Developing and Examining Algorithms

This repository includes several classes and methods for implementing new algorithms and testing them. These can be grouped into three categories:

1. Simulation:
   1. Random DAG sampling
   2. Observational data sampling
2. Causal structure learning:
   1. Classes for handling graphical models (e.g., methods for graph traversal and calculating graph properties). Supported graph types:
      1. Directed acyclic graph (DAG): commonly used for representing causal DAGs
      2. Partially directed graph (PDAG/CPDAG): a Markov equivalence class of DAGs under causal sufficiency
      3. Undirected graph (UG) usually used for representing adjacency in the graph (skeleton)
      4. Ancestral graph (PAG/MAG): a MAG is an equivalence class of DAGs, and a PAG is an equivalence class of MAGs (Richardson and Spirtes, 2002).
   2. Statistical tests (CI tests) operating on data and a perfect CI oracle (see causal discovery with a perfect oracle)
3. Performance evaluations:
   1. Graph structural accuracy
      1. Skeleton accuracy: FNR, FPR, structural Hamming distance
      2. Orientation accuracy
      3. Overall graph accuracy: BDeu score
   2. Computational cost: Counters for CI tests (internal caching ensures counting once each a unique test)
   3. Plots for DAGs and ancestral graphs.

A new algorithm can be developed by inheriting classes of existing algorithms (e.g., B-RAI inherits RAI) or by creating a new class. The only method required to be implemented is learn_structure(). For conditional independence testing, we implemented conditional mutual information, partial correlation statistical test, and d-separation (perfect oracle). Additionally, a Bayesian score (BDeu) can be used for evaluating the posterior probability of DAGs given data.

Installation

This code has been tested with Python 3.10+. We recommend installing and running it in a virtualenv.

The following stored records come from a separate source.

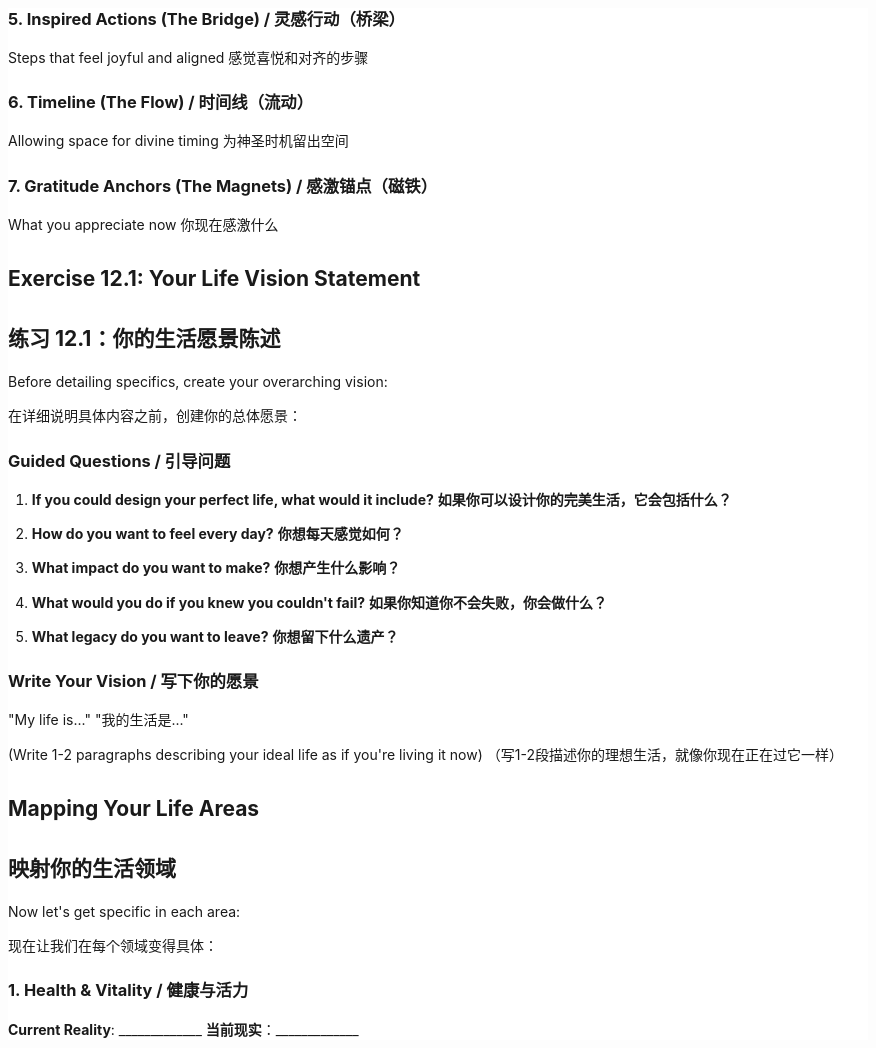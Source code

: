 ### 5. Inspired Actions (The Bridge) / 灵感行动（桥梁）
Steps that feel joyful and aligned
感觉喜悦和对齐的步骤

### 6. Timeline (The Flow) / 时间线（流动）
Allowing space for divine timing
为神圣时机留出空间

### 7. Gratitude Anchors (The Magnets) / 感激锚点（磁铁）
What you appreciate now
你现在感激什么

## Exercise 12.1: Your Life Vision Statement
## 练习 12.1：你的生活愿景陈述

Before detailing specifics, create your overarching vision:

在详细说明具体内容之前，创建你的总体愿景：

### Guided Questions / 引导问题

1. **If you could design your perfect life, what would it include?**
   **如果你可以设计你的完美生活，它会包括什么？**

2. **How do you want to feel every day?**
   **你想每天感觉如何？**

3. **What impact do you want to make?**
   **你想产生什么影响？**

4. **What would you do if you knew you couldn't fail?**
   **如果你知道你不会失败，你会做什么？**

5. **What legacy do you want to leave?**
   **你想留下什么遗产？**

### Write Your Vision / 写下你的愿景
"My life is..."
"我的生活是..."

(Write 1-2 paragraphs describing your ideal life as if you're living it now)
（写1-2段描述你的理想生活，就像你现在正在过它一样）

## Mapping Your Life Areas
## 映射你的生活领域

Now let's get specific in each area:

现在让我们在每个领域变得具体：

### 1. Health & Vitality / 健康与活力
**Current Reality**: _____________
**当前现实**：_____________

sudo -E pip3 install virtualenv
virtualenv -p python3 causal_env
. causal_env/bin/activate

git clone https://github.com/IntelLabs/causality-lab.git
cd causality-lab
pip install -r requirements.txt

References

• ICML 2025 — Rohekar Raanan Y., Yaniv Gurwicz, Sungduk Yu, Estelle Aflalo, and Vasudev Lal. "A Causal World Model Underlying Next Token Prediction: Exploring GPT in a Controlled Environment".
• NeurIPS 2023 — Rohekar, Raanan Y., Yaniv Gurwicz, and Shami Nisimov. "Causal Interpretation of Self-Attention in Pre-Trained Transformers". Vol. 36.
• ICML 2023 — Rohekar, Raanan Y., Shami Nisimov, Yaniv Gurwicz, and Gal Novik. "From Temporal to Contemporaneous Iterative Causal Discovery in the Presence of Latent Confounders".
• RecSys 2022 — Nisimov, Shami, Raanan Y. Rohekar, Yaniv Gurwicz, Guy Koren, and Gal Novik. "CLEAR: Causal Explanations from Attention in Neural Recommenders". CONSEQUENCES workshop.
• NeurIPS 2021 — Rohekar, Raanan Y., Shami Nisimov, Yaniv Gurwicz, and Gal Novik. "Iterative Causal Discovery in the Possible Presence of Latent Confounders and Selection Bias". Vol. 34.
• NeurIPS 2019 — Rohekar, Raanan Y., Yaniv Gurwicz, Shami Nisimov, and Gal Novik. "Modeling Uncertainty by Learning a Hierarchy of Deep Neural Connections". Vol. 32: 4244–4254.
• NeurIPS 2018a — Rohekar, Raanan Y., Yaniv Gurwicz, Shami Nisimov, Guy Koren, and Gal Novik. "Bayesian Structure Learning by Recursive Bootstrap." Vol. 31: 10525–10535.
• NeurIPS 2018b — Rohekar, Raanan Y., Shami Nisimov, Yaniv Gurwicz, Guy Koren, and Gal Novik. "Constructing Deep Neural Networks by Bayesian Network Structure Learning". Vol. 31: 3047–3058.
• JMLR 2009 — Yehezkel, Raanan, and Boaz Lerner. "Bayesian Network Structure Learning by Recursive Autonomy Identification". Vol. 10, no. 7.
• 2002 — Richardson, Thomas, and Peter Spirtes. "Ancestral graph Markov models". The Annals of Statistics, 30 (4): 962–1030.
• 2000 — Spirtes, Peter, Clark N. Glymour, Richard Scheines, and David Heckerman. "Causation, Prediction, and Search". MIT Press.